* _EXERCISE REQUIREMENTS_:
Give again, word for word, every line in the entries below from the line with "- **Projects:** Hands-on" up to and including the line with "## Contributing", and no other line.
------ RECORDS SUPPLIED
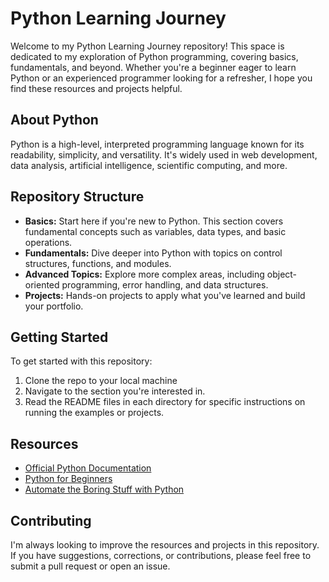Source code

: # Python Learning Journey

Welcome to my Python Learning Journey repository! This space is dedicated to my exploration of Python programming, covering basics, fundamentals, and beyond. Whether you're a beginner eager to learn Python or an experienced programmer looking for a refresher, I hope you find these resources and projects helpful.

## About Python

Python is a high-level, interpreted programming language known for its readability, simplicity, and versatility. It's widely used in web development, data analysis, artificial intelligence, scientific computing, and more.

## Repository Structure

- **Basics:** Start here if you're new to Python. This section covers fundamental concepts such as variables, data types, and basic operations.
- **Fundamentals:** Dive deeper into Python with topics on control structures, functions, and modules.
- **Advanced Topics:** Explore more complex areas, including object-oriented programming, error handling, and data structures.
- **Projects:** Hands-on projects to apply what you've learned and build your portfolio.

## Getting Started

To get started with this repository:
1. Clone the repo to your local machine 
2. Navigate to the section you're interested in.
3. Read the README files in each directory for specific instructions on running the examples or projects.

## Resources

- [Official Python Documentation](https://docs.python.org/3/)
- [Python for Beginners](https://www.python.org/about/gettingstarted/)
- [Automate the Boring Stuff with Python](https://automatetheboringstuff.com/)

## Contributing

I'm always looking to improve the resources and projects in this repository. If you have suggestions, corrections, or contributions, please feel free to submit a pull request or open an issue.

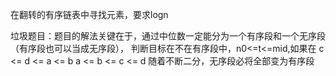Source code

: 在翻转的有序链表中寻找元素，要求logn

垃圾题目：题目的解法关键在于，通过中位数一定能分为一个有序段和一个无序段（有序段也可以当成无序段），
判断目标在不在有序段中，n0<=t<=mid,如果在
c <= d <= a <= b 
a <= b <= c <= d
随着不断二分，无序段必将全部变为有序段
------------
* _FINISHED TASK_:
- **Projects:** Hands-on projects to apply what you've learned and build your portfolio.

## Getting Started

To get started with this repository:
1. Clone the repo to your local machine 
2. Navigate to the section you're interested in.
3. Read the README files in each directory for specific instructions on running the examples or projects.

## Resources

- [Official Python Documentation](https://docs.python.org/3/)
- [Python for Beginners](https://www.python.org/about/gettingstarted/)
- [Automate the Boring Stuff with Python](https://automatetheboringstuff.com/)

## Contributing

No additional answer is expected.